I have expressed doubt whether the GOP candidate for governor in Virginia, current state Attorney General Ken Cuccinelli, has the broad appeal and discipline needed to run a winning campaign in a purple state. Last week he made one move that should hearten Virginia Republicans. He announced he was selecting Dave Rexrode, former executive director of the state GOP, as his campaign manager. In the announcement Rexrode put out an inclusive, economic message : “I am looking forward to making sure we keep growing our economy, providing more opportunities for all Virginians, and solving the problems facing our Commonwealth by electing Ken Cuccinelli our next Governor.”

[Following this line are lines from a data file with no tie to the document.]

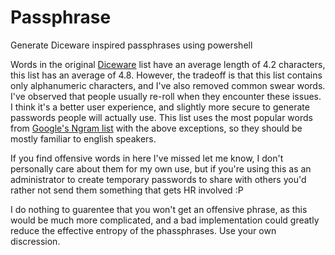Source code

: # Passphrase
Generate Diceware inspired passphrases using powershell

Words in the original [Diceware](http://world.std.com/~reinhold/diceware.html) list have an average length of 4.2 characters, this list has an average of 4.8. However, the tradeoff is that this list contains only alphanumeric characters, and I've also removed common swear
words. I've observed that people usually re-roll when they encounter these issues. I think it's a better user
experience, and slightly more secure to generate passwords people will actually use. This list uses the most
popular words from [Google's Ngram list](http://storage.googleapis.com/books/ngrams/books/datasetsv2.html) with the above exceptions, so they should be mostly familiar to english speakers.

If you find offensive words in here I've missed let me know, I don't personally care about them for my own use, but if
you're using this as an administrator to create temporary passwords to share with others you'd rather not send them
something that gets HR involved :P

I do nothing to guarentee that you won't get an offensive phrase, as this would be much more complicated, and a bad 
implementation could greatly reduce the effective entropy of the phassphrases. Use your own discression.
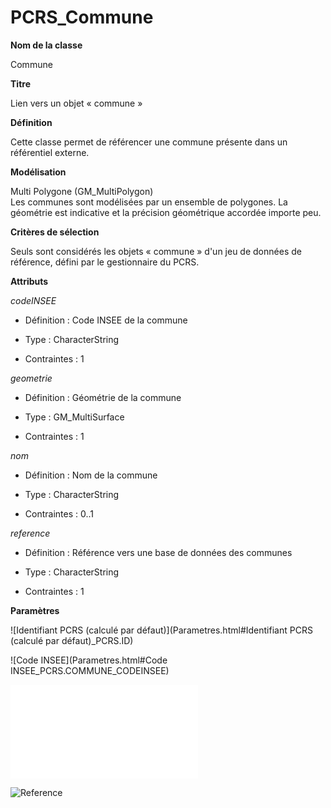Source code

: # PCRS_Commune #



**Nom de la classe**

Commune

**Titre**

Lien vers un objet « commune »

**Définition**

Cette classe permet de référencer une commune présente dans un référentiel externe.

**Modélisation**

 Multi Polygone (GM_MultiPolygon) <br> Les communes sont modélisées par un ensemble de polygones. La géométrie est indicative et la précision géométrique accordée importe peu.

**Critères de sélection**

Seuls sont considérés les objets « commune » d'un jeu de données de référence, défini par le gestionnaire du PCRS.

**Attributs**

*codeINSEE*

- Définition : Code INSEE de la commune

- Type : CharacterString

- Contraintes : 1

*geometrie*

- Définition : Géométrie de la commune

- Type : GM_MultiSurface

- Contraintes : 1

*nom*

- Définition : Nom de la commune

- Type : CharacterString

- Contraintes : 0..1

*reference*

- Définition : Référence vers une base de données des communes

- Type : CharacterString

- Contraintes : 1

**Paramètres**

![Identifiant PCRS (calculé par défaut)](Parametres.html#Identifiant PCRS (calculé par défaut)_PCRS.ID)

![Code INSEE](Parametres.html#Code INSEE_PCRS.COMMUNE_CODEINSEE)

![Nom](Parametres.html#Nom_PCRS.COMMUNE_NOM)

![Reference](Parametres.html#Reference|_PCRS.REFERENCE)
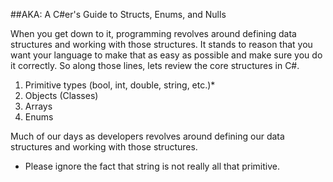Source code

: ##AKA: A C#er's Guide to Structs, Enums, and Nulls

When you get down to it, programming revolves around defining data structures and working with those structures.  It stands to reason that you want your language to make that as easy as possible and make sure you do it correctly.  So along those lines, lets review the core structures in C#.

1. Primitive types (bool, int, double, string, etc.)*
2. Objects (Classes)
3. Arrays
4. Enums



Much of our days as developers revolves around defining our data structures and working with those structures.


* Please ignore the fact that string is not really all that primitive.
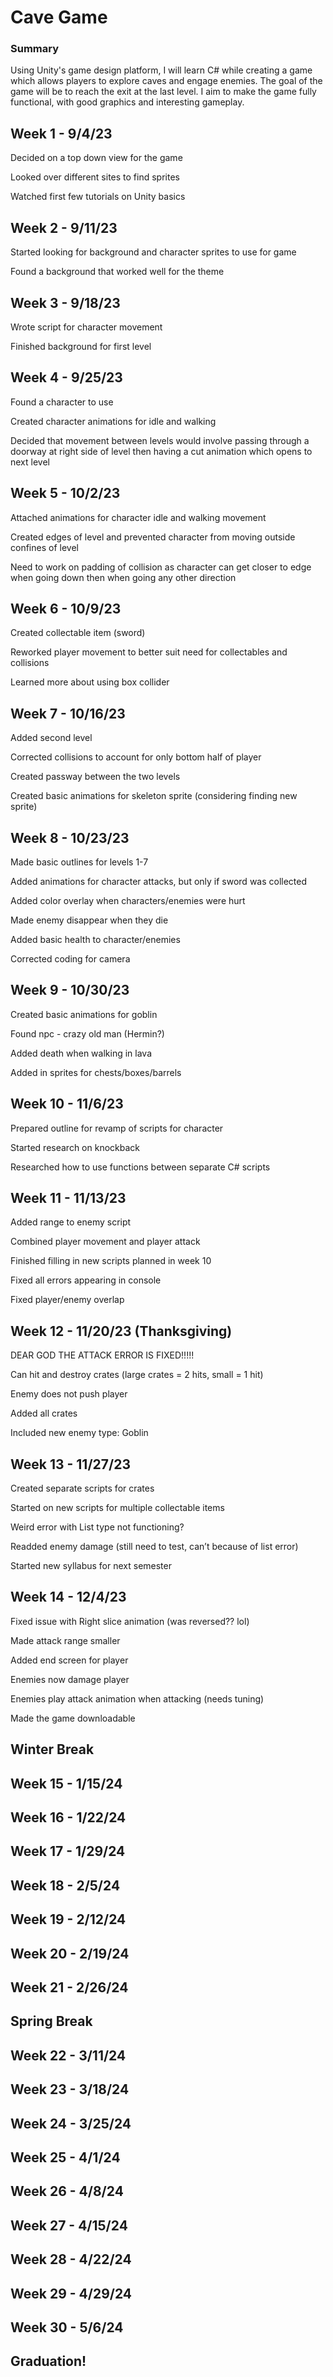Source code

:# Cave Game
### Summary
Using Unity's game design platform, I will learn C# while creating a game which allows players to explore caves and engage enemies. The goal of the game will be to reach the exit at the last level. I aim to make the game fully functional, with good graphics and interesting gameplay. 

## Week 1 - 9/4/23

Decided on a top down view for the game 

Looked over different sites to find sprites 

Watched first few tutorials on Unity basics 

## Week 2 - 9/11/23

Started looking for background and character sprites to use for game 

Found a background that worked well for the theme 

## Week 3 - 9/18/23

Wrote script for character movement 

Finished background for first level

## Week 4 - 9/25/23

Found a character to use 

Created character animations for idle and walking 

Decided that movement between levels would involve passing through a doorway at right side of level then having a cut animation which opens to next level

## Week 5 - 10/2/23

Attached animations for character idle and walking movement 

Created edges of level and prevented character from moving outside confines of level

Need to work on padding of collision as character can get closer to edge when going down then when going any other direction

## Week 6 - 10/9/23

Created collectable item (sword) 

Reworked player movement to better suit need for collectables and collisions 

Learned more about using box collider

## Week 7 - 10/16/23

Added second level

Corrected collisions to account for only bottom half of player

Created passway between the two levels 

Created basic animations for skeleton sprite (considering finding new sprite)

## Week 8 - 10/23/23

Made basic outlines for levels 1-7

Added animations for character attacks, but only if sword was collected

Added color overlay when characters/enemies were hurt

Made enemy disappear when they die

Added basic health to character/enemies 

Corrected coding for camera

## Week 9 - 10/30/23

Created basic animations for goblin

Found npc - crazy old man (Hermin?)

Added death when walking in lava 

Added in sprites for chests/boxes/barrels

## Week 10 - 11/6/23

Prepared outline for revamp of scripts for character

Started research on knockback

Researched how to use functions between separate C# scripts

## Week 11 - 11/13/23

Added range to enemy script

Combined player movement and player attack 

Finished filling in new scripts planned in week 10

Fixed all errors appearing in console

Fixed player/enemy overlap

## Week 12 - 11/20/23 (Thanksgiving)

DEAR GOD THE ATTACK ERROR IS FIXED!!!!! 

Can hit and destroy crates (large crates = 2 hits, small = 1 hit)

Enemy does not push player 

Added all crates

Included new enemy type: Goblin

## Week 13 - 11/27/23

Created separate scripts for crates

Started on new scripts for multiple collectable items 

Weird error with List type not functioning?

Readded enemy damage (still need to test, can’t because of list error)

Started new syllabus for next semester

## Week 14 - 12/4/23

Fixed issue with Right slice animation (was reversed?? lol)

Made attack range smaller 

Added end screen for player 

Enemies now damage player 

Enemies play attack animation when attacking (needs tuning) 

Made the game downloadable

## Winter Break

## Week 15 - 1/15/24

## Week 16 - 1/22/24

## Week 17 - 1/29/24

## Week 18 - 2/5/24

## Week 19 - 2/12/24

## Week 20 - 2/19/24

## Week 21 - 2/26/24

## Spring Break

## Week 22 - 3/11/24
 
## Week 23 - 3/18/24

## Week 24 - 3/25/24

## Week 25 - 4/1/24

## Week 26 - 4/8/24

## Week 27 - 4/15/24

## Week 28 - 4/22/24

## Week 29 - 4/29/24

## Week 30 - 5/6/24

## Graduation!





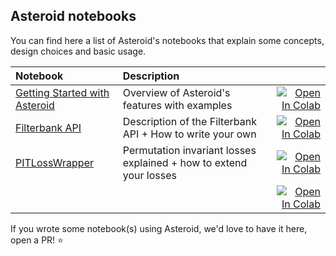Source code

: ## Asteroid notebooks
You can find here a list of Asteroid's notebooks that explain some concepts, design choices and basic usage.

| Notebook     |      Description      |   |
|:----------|:-------------|------:|
| [Getting Started with Asteroid](https://github.com/mpariente/asteroid/blob/master/examples/01_AsteroidGettingStarted.ipynb)  | Overview of Asteroid's features with examples  |[![Open In Colab](https://colab.research.google.com/assets/colab-badge.svg)](http://colab.research.google.com/github/mpariente/asteroid/blob/master/examples/01_AsteroidGettingStarted.ipynb) |
| [Filterbank API](https://github.com/mpariente/asteroid/blob/master/examples/02_Filterbank.ipynb)  | Description of the Filterbank API + How to write your own  |[![Open In Colab](https://colab.research.google.com/assets/colab-badge.svg)](http://colab.research.google.com/github/mpariente/asteroid/blob/master/examples/02_Filterbank.ipynb) |
| [PITLossWrapper](https://github.com/mpariente/asteroid/blob/master/examples/.ipynb)  |  Permutation invariant losses explained + how to extend your losses |[![Open In Colab](https://colab.research.google.com/assets/colab-badge.svg)](http://colab.research.google.com/github/mpariente/asteroid/blob/master/examples/03_PITLossWrapper.ipynb) |
| [](https://github.com/mpariente/asteroid/blob/master/examples/03_PITLossWrapper.ipynb)  |   |[![Open In Colab](https://colab.research.google.com/assets/colab-badge.svg)](http://colab.research.google.com/github/mpariente/asteroid/blob/master/examples/) |


If you wrote some notebook(s) using Asteroid, we'd love to have it here, open a PR! :star:
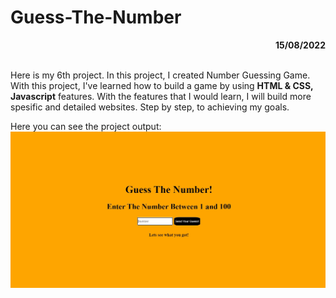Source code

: # Guess-The-Number

<div align="right"><b>15/08/2022</b></div><br>

Here is my 6th project. In this project, I created Number Guessing Game. With this project, I've learned how to build a game by using **HTML & CSS, Javascript** features.
With the features that I would learn, I will build more spesific and detailed websites. Step by step, to achieving my goals.

Here you can see the project output:
![GuessTheNumber](./img/GuessTheNumber.JPG)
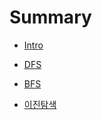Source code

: # Summary

- [Intro](intro.md)

- [DFS](dfs/main.md)

- [BFS](bfs/main.md)

- [이진탐색](binary_search/main.md)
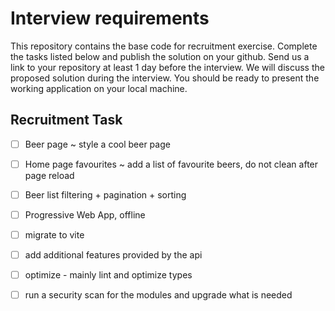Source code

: # Interview requirements

This repository contains the base code for recruitment exercise. Complete the tasks listed below and publish the solution on your github. Send us a link to your repository at least 1 day before the interview. 
We will discuss the proposed solution during the interview. You should be ready to present the working application on your local machine.

## Recruitment Task

- [ ] Beer page ~ style a cool beer page
- [ ] Home page favourites ~ add a list of favourite beers, do not clean after page reload
- [ ] Beer list filtering + pagination + sorting
- [ ] Progressive Web App, offline

- [ ] migrate to vite
- [ ] add additional features provided by the api
- [ ] optimize - mainly lint and optimize types
- [ ] run a security scan for the modules and upgrade what is needed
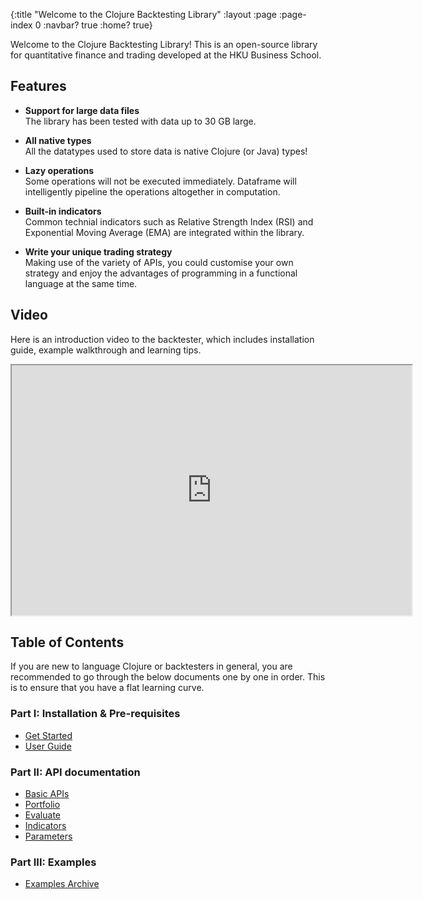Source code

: {:title "Welcome to the Clojure Backtesting Library"
 :layout :page
 :page-index 0
 :navbar? true
 :home? true}

Welcome to the Clojure Backtesting Library! This is an open-source library for quantitative finance and trading developed at the HKU Business School. 

## Features

- **Support for large data files**  
  The library has been tested with data up to 30 GB large.

- **All native types**  
  All the datatypes used to store data is native Clojure (or Java) types!  

- **Lazy operations**  
  Some operations will not be executed immediately. Dataframe will intelligently pipeline the operations altogether in computation.  

- **Built-in indicators**  
  Common technial indicators such as Relative Strength Index (RSI) and Exponential Moving Average (EMA) are integrated within the library.

- **Write your unique trading strategy**  
  Making use of the variety of APIs, you could customise your own strategy and enjoy the advantages of programming in a functional language at the same time. 

## Video

Here is an introduction video to the backtester, which includes installation guide, example walkthrough and learning tips.

<iframe width="640" height="400" src="https://www.youtube.com/embed/mkU0CR30bf8"> </iframe>

## Table of Contents

If you are new to language Clojure or backtesters in general, you are recommended to go through the below documents one by one in order. This is to ensure that you have a flat learning curve.

### Part I: Installation & Pre-requisites

- [Get Started](/posts/get-started)
- [User Guide](/posts/user-guide)

### Part II: API documentation

- [Basic APIs](/posts/api)
- [Portfolio](/posts/portfolio)
- [Evaluate](/posts/evaluate)
- [Indicators](/posts/indicators)
- [Parameters](/posts/parameters)

### Part III: Examples

- [Examples Archive](/posts/examples)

Ken Cuccinelli- Marvin Joseph/Washington Post

Rexrode’s emphasis on bread-and-butter issues is not surprising. Rexrode was Gov. Bob McDonnell’s deputy campaign manager in 2009, a race McDonnell won by nearly 20 points, focusing like a laser on economic issues. A close adviser to McDonnell (who is now backing Cuccinelli) tells me Rexrode is a “political all-star down here” in Richmond and “knows Virginia like the back of his hand.”

That is promising for Cuccinelli, who still may face the threat of an independent run from Lt. Gov. Bill Bolling, who exited the race when Cuccinelli’ s supporters arranged for a nominating convention instead of a primary.

Rexrode would be wise to concentrate on two items. First, Cuccinelli badly needs an experienced and credible press operation. Cuccinelli is going to face an onslaught of attacks on his views on gay rights and abortion, among other things. He must have someone who can frame Cuccinelli’s record, respond to inquiries and deflect attacks. The longer he waits to do this, the higher the risk that Cuccinelli will be defined by his opposition. And second, and more important, Cuccinelli has not presented anything resembling an agenda. It is critical that he do so, and present enough meat on the bones both to give him something to talk about and to drive the debate onto ground he is more comfortable defending (the budget, regulation, taxes).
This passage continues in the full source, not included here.